TASK TO COMPLETE: Wherever the string "sessionDuration" appears in the entries below, return the line that holds it.

*** Block opens ***

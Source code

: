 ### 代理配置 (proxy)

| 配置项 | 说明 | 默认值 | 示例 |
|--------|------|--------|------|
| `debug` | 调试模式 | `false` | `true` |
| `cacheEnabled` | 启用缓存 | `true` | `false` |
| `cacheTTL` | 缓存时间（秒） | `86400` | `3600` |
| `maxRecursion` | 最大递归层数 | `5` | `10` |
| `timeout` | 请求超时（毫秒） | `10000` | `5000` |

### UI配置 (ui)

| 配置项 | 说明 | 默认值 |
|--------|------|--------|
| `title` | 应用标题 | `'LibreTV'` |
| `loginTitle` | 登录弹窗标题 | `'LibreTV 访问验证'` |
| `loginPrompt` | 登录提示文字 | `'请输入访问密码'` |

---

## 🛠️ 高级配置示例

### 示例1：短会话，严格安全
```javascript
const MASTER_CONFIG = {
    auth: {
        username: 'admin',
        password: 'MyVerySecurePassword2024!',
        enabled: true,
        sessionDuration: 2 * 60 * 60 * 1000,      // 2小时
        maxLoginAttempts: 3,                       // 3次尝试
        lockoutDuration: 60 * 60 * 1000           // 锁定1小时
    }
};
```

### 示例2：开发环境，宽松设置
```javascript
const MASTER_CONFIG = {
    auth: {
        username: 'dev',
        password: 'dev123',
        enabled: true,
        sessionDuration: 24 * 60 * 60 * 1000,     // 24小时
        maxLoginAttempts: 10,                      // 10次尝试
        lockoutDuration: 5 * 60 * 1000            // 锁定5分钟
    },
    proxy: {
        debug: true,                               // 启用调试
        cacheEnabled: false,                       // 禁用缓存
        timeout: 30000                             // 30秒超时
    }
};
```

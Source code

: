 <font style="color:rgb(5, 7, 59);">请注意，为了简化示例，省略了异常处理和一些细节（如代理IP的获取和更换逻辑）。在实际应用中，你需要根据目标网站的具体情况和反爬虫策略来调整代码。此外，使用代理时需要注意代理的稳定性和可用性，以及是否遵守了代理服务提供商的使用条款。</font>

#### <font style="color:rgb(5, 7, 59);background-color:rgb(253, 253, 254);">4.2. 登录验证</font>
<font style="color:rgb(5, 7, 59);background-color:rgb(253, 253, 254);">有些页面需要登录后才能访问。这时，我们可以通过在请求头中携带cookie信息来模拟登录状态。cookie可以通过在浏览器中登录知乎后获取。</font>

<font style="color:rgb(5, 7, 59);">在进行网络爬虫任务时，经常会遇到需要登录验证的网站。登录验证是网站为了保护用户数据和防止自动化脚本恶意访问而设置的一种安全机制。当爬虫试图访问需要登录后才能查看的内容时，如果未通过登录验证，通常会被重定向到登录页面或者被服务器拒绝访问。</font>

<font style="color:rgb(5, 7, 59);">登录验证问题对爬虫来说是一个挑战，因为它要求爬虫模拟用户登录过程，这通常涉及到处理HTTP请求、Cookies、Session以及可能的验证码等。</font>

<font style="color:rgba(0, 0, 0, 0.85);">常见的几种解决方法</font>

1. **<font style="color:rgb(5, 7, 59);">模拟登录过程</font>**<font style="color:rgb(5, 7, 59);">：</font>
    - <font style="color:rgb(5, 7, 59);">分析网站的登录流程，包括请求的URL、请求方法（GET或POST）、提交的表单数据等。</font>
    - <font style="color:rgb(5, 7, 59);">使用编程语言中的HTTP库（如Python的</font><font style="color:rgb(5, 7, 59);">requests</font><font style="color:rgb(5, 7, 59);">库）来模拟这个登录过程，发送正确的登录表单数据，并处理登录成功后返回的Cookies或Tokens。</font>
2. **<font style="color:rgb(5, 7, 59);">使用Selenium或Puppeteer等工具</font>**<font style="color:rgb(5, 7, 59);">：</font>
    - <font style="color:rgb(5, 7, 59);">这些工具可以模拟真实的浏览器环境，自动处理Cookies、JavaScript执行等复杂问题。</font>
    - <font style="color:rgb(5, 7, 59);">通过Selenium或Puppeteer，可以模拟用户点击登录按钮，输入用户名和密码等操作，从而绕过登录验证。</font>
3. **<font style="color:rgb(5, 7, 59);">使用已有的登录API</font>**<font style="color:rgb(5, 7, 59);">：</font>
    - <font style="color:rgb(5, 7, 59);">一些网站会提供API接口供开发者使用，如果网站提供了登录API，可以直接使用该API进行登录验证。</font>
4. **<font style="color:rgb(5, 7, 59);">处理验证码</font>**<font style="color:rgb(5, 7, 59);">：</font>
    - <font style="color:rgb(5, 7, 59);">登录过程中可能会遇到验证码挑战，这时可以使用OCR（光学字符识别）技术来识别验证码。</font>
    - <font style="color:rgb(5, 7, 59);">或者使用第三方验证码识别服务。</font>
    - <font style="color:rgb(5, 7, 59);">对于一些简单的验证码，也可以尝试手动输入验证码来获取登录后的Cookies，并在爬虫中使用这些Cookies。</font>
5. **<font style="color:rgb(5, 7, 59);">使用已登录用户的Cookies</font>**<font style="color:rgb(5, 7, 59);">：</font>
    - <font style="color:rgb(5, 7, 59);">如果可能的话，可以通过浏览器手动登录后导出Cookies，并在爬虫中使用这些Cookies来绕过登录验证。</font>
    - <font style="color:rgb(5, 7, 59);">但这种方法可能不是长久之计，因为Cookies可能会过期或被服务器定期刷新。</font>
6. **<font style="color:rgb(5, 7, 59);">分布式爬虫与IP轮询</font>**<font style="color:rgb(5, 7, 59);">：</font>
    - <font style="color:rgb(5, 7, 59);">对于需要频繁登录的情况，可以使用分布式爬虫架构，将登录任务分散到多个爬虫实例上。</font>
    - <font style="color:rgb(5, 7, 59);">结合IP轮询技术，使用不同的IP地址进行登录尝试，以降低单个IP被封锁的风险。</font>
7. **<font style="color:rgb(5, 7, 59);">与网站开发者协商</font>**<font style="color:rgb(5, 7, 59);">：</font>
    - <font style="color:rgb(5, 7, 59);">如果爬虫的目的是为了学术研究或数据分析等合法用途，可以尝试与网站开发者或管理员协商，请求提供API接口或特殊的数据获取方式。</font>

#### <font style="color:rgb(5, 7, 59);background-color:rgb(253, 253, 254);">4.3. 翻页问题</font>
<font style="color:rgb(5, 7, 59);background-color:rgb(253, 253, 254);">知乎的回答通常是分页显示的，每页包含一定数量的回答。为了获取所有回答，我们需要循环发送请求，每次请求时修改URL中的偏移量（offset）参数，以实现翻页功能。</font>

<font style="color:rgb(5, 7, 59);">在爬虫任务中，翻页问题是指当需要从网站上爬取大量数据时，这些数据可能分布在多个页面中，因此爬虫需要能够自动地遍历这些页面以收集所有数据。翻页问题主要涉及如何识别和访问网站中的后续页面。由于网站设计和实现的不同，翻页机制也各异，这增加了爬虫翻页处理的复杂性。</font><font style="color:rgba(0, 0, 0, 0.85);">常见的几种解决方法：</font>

*** Block closes ***

THE COMPLETED TASK:
        sessionDuration: 2 * 60 * 60 * 1000,      // 2小时
        sessionDuration: 24 * 60 * 60 * 1000,     // 24小时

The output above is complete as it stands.